As the spontaneous fiesta continued on, Chalo’s jokes carried us through the night, binding us together like family. You didn’t need to be blood to belong to him.
When it was finally time to leave, we all piled into the back of the truck, drunk on beer and joy. The road to Arabia stretched out before us, the silhouettes of palm trees cutting against the glittering stars. Someone turned on music, and we sang loudly, our voices rising into the night. “Man,” Dave said, leaning back with a smile, “this is one of those memories that’s never going to go away.”
It would have been easy to forget we had started this day shopping for groceries–and a lot of them. Eventually arriving at Arabia late in the night, there was no question of just dropping us off with the groceries and leaving. We all unloaded the truck together, moving like a single organism. Chalo led the way, singing and dancing as he carried boxes, his laugh punctuating the rhythm. Even in work, there was joy.
By the time we finished, the night was quiet again, but the glow of Chalo’s fire still burned in all of us. He is a man wrapped in mystery, with a history I can’t begin to understand, but it doesn’t matter. Chalo’s magic wasn’t in the details of his past—it was in the way he made everyone feel, and how integral he was in bringing people from all over together so effortlessly.

In Chicacao, Tío Chalo was a legend. But to us, and no matter for how long we had known him (I, for example, only spent two weeks at the farm), he was quickly family. And in his laughter, his generosity, and the simple beauty of his life, we found something rare and unforgettable: the kind of belonging that stays with you, even after you leave.
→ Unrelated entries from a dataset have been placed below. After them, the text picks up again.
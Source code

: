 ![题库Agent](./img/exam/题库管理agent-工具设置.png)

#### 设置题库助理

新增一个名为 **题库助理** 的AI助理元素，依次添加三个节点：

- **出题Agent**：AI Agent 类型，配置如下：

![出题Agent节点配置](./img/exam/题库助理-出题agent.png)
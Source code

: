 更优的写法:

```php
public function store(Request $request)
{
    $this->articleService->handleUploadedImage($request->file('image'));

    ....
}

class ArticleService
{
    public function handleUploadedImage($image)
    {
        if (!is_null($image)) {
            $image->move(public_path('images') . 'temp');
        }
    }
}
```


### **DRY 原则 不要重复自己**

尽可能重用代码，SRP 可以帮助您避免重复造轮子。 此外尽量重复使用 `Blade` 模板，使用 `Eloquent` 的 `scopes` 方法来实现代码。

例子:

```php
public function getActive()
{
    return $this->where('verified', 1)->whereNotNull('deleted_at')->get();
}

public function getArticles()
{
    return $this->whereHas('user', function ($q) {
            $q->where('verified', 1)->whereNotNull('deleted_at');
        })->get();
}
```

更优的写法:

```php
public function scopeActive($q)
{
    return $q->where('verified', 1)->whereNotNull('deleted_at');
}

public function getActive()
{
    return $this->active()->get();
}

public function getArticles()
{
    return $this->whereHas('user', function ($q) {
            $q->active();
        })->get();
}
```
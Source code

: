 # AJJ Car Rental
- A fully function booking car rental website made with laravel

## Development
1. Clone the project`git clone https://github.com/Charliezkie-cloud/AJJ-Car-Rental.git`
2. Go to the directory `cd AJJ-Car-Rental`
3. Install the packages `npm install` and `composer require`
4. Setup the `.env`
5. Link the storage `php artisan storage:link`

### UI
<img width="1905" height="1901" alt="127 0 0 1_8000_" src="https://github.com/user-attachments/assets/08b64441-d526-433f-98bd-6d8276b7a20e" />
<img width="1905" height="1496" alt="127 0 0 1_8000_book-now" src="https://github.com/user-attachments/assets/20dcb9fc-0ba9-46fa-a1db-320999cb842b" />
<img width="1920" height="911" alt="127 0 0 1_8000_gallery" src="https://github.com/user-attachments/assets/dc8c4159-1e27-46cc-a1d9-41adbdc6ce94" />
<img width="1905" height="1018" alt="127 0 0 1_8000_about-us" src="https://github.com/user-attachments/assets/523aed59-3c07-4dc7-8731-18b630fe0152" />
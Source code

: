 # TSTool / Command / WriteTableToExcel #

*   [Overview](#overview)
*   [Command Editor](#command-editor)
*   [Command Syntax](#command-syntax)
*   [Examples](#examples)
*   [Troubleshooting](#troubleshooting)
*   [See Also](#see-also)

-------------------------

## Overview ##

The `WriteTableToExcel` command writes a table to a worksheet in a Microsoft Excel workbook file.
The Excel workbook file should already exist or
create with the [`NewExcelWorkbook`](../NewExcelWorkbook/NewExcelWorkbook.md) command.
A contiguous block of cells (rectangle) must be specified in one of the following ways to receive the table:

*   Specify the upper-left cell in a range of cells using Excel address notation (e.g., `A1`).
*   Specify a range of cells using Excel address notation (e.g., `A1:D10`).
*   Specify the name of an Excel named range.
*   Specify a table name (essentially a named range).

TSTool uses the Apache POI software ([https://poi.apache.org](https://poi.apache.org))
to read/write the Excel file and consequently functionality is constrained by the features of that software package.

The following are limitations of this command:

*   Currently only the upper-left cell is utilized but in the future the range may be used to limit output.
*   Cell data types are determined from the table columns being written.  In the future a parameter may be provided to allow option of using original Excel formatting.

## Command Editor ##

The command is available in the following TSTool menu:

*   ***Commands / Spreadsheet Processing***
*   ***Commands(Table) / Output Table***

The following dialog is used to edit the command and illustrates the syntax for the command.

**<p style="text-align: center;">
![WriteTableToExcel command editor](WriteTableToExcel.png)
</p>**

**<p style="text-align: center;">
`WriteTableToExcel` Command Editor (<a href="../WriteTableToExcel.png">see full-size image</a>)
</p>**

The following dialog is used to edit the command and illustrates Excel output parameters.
The day I left Arabia, Chalo and another friend, Thomas, took me to the bus before they went grocery shopping, naturally. Tío Chalo handed me a plastic bag full of heavy discs of pure Cacao from his farm, “you’ll need this to stay warm at night in Xela. Cold there. These are my best, not cut with sugar, you’ll love them.” I was elated by the gift, already looking forward to my first cup of hot cacao in my next home. They waited there until the bus driver climbed in to start driving, and waved at me as we rumbled away, that soft smile and crinkled eyes being the perfect sendoff as I left the jungle.